João Donato está à vontade. Prestes a completar 80 anos – em agosto de 2014 -, continua produtivo, inspirado e moderno como sempre. Amigo íntimo da Música, Donato passou por todos os estilos ao longo da carreira, sempre livre, sempre à vontade. “Quem é Quem” foi seu primeiro disco com letra e cantado, produzido em 1973 por Marcos Valle no Brasil após longa temporada de Donato nos EUA. Gravado com participações de músicos como Hélio Delmiro, Bebeto Castilho, Lula Nascimento, Naná Vasconcelos e a cantora Nana Caymmi, o álbum trazia arranjos de cordas e sopros de Gaya, Laércio de Freitas, Ian Guest, Dori Caymmi e do próprio Donato, disco-símbolo da sonoridade perfeita dos discos brasileiros dos anos 70.

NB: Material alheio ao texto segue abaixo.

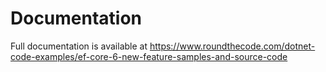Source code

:# Documentation

Full documentation is available at https://www.roundthecode.com/dotnet-code-examples/ef-core-6-new-feature-samples-and-source-code
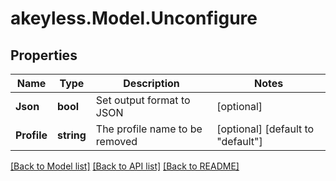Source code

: # akeyless.Model.Unconfigure

## Properties

Name | Type | Description | Notes
------------ | ------------- | ------------- | -------------
**Json** | **bool** | Set output format to JSON | [optional] 
**Profile** | **string** | The profile name to be removed | [optional] [default to "default"]

[[Back to Model list]](../README.md#documentation-for-models) [[Back to API list]](../README.md#documentation-for-api-endpoints) [[Back to README]](../README.md)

Carregado de brincadeiras em estéreo, groove no alvo e arranjos geniais, o disco tinha como essência muito piano elétrico com Donato no rhodes, canções instantaneamente clássicas e presença de espírito suficiente para por exemplo colocar no fim de uma música um solo de declamação de carta, falando d’“aquela poeira, rapaz, no caminho da cachoeira”. Com sua naturalidade tranquila e musicalidade máxima, Donato desde sempre fundia a espontaneidade do jazz com um agradável senso pop e musicalidade intensamente brasileira, e em “Quem é Quem” chegou a auge de criatividade em disco, mestre absoluto do zen-groovismo, das harmonias bem encontradas, da eterna busca das notas bonitas, do silêncio bem colocado.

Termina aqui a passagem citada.